Among these records, which lines include "package"? Copy them out.

[Information given Boundary: Start]

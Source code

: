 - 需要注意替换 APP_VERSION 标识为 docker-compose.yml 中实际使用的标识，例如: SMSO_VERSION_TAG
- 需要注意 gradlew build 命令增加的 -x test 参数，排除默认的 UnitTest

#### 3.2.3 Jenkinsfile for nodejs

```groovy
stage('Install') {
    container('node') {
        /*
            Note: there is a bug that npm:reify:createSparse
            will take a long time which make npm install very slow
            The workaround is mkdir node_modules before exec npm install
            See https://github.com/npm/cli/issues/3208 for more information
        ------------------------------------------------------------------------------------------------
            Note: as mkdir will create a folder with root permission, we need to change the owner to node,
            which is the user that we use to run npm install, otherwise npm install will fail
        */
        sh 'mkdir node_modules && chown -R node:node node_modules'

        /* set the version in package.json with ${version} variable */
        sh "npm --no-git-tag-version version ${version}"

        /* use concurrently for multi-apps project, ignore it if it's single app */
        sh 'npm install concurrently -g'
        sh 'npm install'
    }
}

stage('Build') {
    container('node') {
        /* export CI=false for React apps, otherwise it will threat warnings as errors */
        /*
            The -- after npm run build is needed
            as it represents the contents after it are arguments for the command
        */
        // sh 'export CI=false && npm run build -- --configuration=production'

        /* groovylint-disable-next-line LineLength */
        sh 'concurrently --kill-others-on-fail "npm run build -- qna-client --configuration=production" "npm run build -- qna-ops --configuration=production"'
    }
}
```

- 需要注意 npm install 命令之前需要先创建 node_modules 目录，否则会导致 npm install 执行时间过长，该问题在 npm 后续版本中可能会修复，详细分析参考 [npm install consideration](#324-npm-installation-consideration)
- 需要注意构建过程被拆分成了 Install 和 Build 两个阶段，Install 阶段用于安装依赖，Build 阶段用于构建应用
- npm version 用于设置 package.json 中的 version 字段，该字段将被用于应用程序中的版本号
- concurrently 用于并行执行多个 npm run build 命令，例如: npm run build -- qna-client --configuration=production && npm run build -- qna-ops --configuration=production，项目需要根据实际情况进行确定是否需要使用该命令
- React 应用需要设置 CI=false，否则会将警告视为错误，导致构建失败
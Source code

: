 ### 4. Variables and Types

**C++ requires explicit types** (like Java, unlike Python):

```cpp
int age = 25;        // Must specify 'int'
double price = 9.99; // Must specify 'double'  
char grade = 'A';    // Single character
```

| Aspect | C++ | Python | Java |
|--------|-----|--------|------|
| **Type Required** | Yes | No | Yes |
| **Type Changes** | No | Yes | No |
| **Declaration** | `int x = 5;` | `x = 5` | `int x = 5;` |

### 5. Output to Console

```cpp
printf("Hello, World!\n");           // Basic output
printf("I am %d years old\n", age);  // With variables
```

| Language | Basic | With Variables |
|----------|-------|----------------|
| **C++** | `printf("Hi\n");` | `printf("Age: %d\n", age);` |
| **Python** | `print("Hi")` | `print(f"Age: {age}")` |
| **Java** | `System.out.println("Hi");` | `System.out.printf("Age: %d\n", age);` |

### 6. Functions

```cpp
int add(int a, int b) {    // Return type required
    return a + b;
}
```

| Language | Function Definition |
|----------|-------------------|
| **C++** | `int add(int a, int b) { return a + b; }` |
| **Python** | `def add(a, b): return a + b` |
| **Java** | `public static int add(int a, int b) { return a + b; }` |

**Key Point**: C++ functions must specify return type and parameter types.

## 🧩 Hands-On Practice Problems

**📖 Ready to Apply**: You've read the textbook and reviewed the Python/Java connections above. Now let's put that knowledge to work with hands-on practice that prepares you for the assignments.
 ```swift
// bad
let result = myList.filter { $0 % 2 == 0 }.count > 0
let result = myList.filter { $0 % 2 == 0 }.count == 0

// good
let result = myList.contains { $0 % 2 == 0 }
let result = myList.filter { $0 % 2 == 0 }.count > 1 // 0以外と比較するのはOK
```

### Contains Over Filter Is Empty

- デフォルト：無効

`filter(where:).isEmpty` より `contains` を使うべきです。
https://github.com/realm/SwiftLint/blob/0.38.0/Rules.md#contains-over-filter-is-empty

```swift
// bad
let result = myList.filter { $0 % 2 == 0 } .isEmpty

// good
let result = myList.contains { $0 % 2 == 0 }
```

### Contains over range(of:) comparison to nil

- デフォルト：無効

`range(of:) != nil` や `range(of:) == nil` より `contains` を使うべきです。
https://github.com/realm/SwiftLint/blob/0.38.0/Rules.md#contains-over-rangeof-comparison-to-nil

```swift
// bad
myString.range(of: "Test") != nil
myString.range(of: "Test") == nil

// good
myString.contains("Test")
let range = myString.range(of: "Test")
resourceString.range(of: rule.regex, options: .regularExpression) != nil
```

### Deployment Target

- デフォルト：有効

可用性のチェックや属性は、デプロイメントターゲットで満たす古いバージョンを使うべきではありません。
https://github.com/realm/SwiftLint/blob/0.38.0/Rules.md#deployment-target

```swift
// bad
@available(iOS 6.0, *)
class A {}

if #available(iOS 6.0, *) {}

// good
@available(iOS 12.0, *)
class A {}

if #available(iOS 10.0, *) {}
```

[Information given Boundary: End]

[Answer to this exercise]
        /* set the version in package.json with ${version} variable */
- npm version 用于设置 package.json 中的 version 字段，该字段将被用于应用程序中的版本号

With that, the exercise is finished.